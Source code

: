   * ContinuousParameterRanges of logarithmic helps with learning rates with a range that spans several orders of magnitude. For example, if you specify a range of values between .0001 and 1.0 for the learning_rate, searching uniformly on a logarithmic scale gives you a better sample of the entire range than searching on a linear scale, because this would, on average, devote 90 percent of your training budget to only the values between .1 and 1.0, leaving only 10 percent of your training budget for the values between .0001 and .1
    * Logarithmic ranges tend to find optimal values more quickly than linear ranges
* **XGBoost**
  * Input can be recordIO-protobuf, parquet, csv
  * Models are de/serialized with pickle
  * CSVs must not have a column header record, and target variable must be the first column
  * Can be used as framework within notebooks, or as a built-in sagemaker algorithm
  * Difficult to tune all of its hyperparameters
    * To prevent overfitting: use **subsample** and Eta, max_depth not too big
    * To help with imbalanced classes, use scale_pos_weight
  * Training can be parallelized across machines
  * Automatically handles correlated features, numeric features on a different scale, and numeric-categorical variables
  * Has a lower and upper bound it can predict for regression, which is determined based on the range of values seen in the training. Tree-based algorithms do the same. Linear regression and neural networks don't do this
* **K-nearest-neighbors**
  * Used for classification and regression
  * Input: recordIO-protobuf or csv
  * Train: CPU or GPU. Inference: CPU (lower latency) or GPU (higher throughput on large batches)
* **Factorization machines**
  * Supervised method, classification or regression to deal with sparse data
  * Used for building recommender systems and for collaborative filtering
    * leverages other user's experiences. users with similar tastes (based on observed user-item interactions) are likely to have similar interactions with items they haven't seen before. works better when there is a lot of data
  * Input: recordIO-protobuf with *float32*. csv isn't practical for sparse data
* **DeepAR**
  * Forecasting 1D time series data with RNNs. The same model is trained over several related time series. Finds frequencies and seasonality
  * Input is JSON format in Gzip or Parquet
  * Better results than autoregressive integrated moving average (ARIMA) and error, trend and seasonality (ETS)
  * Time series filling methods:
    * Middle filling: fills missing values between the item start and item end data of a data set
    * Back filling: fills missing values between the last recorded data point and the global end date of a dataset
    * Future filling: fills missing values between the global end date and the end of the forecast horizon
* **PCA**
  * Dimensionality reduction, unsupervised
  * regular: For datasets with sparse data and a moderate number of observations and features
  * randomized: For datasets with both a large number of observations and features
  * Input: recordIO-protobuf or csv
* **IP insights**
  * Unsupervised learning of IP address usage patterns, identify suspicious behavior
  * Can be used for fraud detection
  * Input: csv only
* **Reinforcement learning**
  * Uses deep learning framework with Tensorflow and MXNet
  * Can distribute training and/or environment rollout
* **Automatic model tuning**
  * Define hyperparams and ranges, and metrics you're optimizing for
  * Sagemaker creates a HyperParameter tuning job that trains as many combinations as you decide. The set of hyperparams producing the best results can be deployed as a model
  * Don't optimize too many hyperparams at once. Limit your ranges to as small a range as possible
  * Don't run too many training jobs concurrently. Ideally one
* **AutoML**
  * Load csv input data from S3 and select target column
+--
■ Task brief
Give back, word for word, only the lines above from the line holding "Dimensionality reduction, unsupervised" to the line holding "you're optimizing for", both included.

■ Exercise result
  * Dimensionality reduction, unsupervised
  * regular: For datasets with sparse data and a moderate number of observations and features
  * randomized: For datasets with both a large number of observations and features
  * Input: recordIO-protobuf or csv
* **IP insights**
  * Unsupervised learning of IP address usage patterns, identify suspicious behavior
  * Can be used for fraud detection
  * Input: csv only
* **Reinforcement learning**
  * Uses deep learning framework with Tensorflow and MXNet
  * Can distribute training and/or environment rollout
* **Automatic model tuning**
  * Define hyperparams and ranges, and metrics you're optimizing for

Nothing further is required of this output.